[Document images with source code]
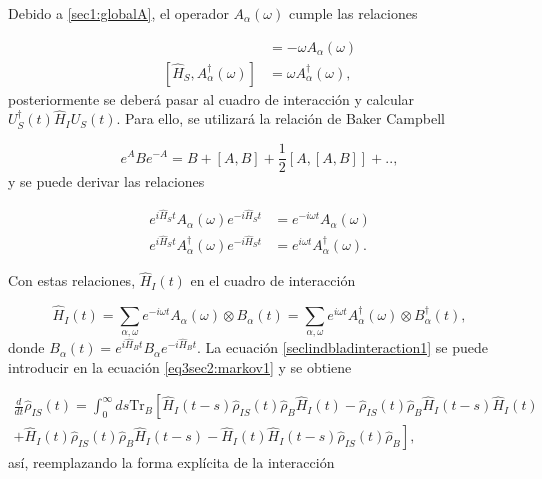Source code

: Debido a \ref{sec1:globalA}, el operador $A_{\alpha}(\omega)$ cumple las relaciones

\begin{align*}
    [\hat{H}_{S},A_{\alpha}(\omega)] & = - \omega A_{\alpha}(\omega) \\
    [\hat{H}_{S},A^{\dagger}_{\alpha}(\omega)] & = \omega A^{\dagger}_{\alpha}(\omega),
\end{align*}
posteriormente se deberá pasar al cuadro de interacción y calcular $U^{\dagger}_{S}(t)\hat{H}_{I}U_{S}(t)$. Para ello, se utilizará la relación de Baker Campbell

\begin{equation}
    e^{A}Be^{-A} = B  + [A,B] + \frac{1}{2}[A,[A,B]] +..,
    \label{sec2lind:baker}
\end{equation}
y se puede derivar las relaciones 

\begin{align*}
    e^{i\hat{H}_{S}t}A_{\alpha}(\omega) e^{-i\hat{H}_{S}t} & = e^{-i\omega t} A_{\alpha}(\omega) \\
    e^{i\hat{H}_{S}t}A^{\dagger}_{\alpha}(\omega) e^{-i\hat{H}_{S}t} & = e^{i\omega t} A^{\dagger}_{\alpha}(\omega).
\end{align*}

Con estas relaciones, $\hat{H}_{I}(t)$ en el cuadro de interacción

\begin{equation}
    \hat{H}_{I}(t) = \sum_{\alpha,\omega}e^{-i\omega t}A_{\alpha}(\omega) \otimes B_{\alpha}(t) = \sum_{\alpha,\omega}e^{i\omega t}A^{\dagger}_{\alpha}(\omega) \otimes B^{\dagger}_{\alpha}(t),
    \label{seclindbladinteraction1}
\end{equation}
donde $B_{\alpha}(t) = e^{i\hat{H}_{B}t}B_{\alpha}e^{-i\hat{H}_{B}t}$. La ecuación \ref{seclindbladinteraction1} se puede introducir en la ecuación \ref{eq3sec2:markov1} y se obtiene 

\begin{align*}
    \frac{d}{dt}\hat{\rho}_{IS}(t) = \int_{0}^{\infty} ds \text{Tr}_{B}\left[  \hat{H}_{I}(t-s)\hat{\rho}_{IS}(t)\hat{\rho}_{B}\hat{H}_{I}(t) - \hat{\rho}_{IS}(t)\hat{\rho}_{B}\hat{H}_{I}(t-s)\hat{H}_{I}(t)    \right.\\
    \left. + \hat{H}_{I}(t)\hat{\rho}_{IS}(t)\hat{\rho}_{B}\hat{H}_{I}(t-s) -  \hat{H}_{I}(t)\hat{H}_{I}(t-s)\hat{\rho}_{IS}(t)\hat{\rho}_{B}  \right],
\end{align*}
así, reemplazando la forma explícita de la interacción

§ ACTIVITY: Report, for the data above, every line in which the string "interacción" appears.

§ WRITTEN RESPONSE:
posteriormente se deberá pasar al cuadro de interacción y calcular $U^{\dagger}_{S}(t)\hat{H}_{I}U_{S}(t)$. Para ello, se utilizará la relación de Baker Campbell
Con estas relaciones, $\hat{H}_{I}(t)$ en el cuadro de interacción
así, reemplazando la forma explícita de la interacción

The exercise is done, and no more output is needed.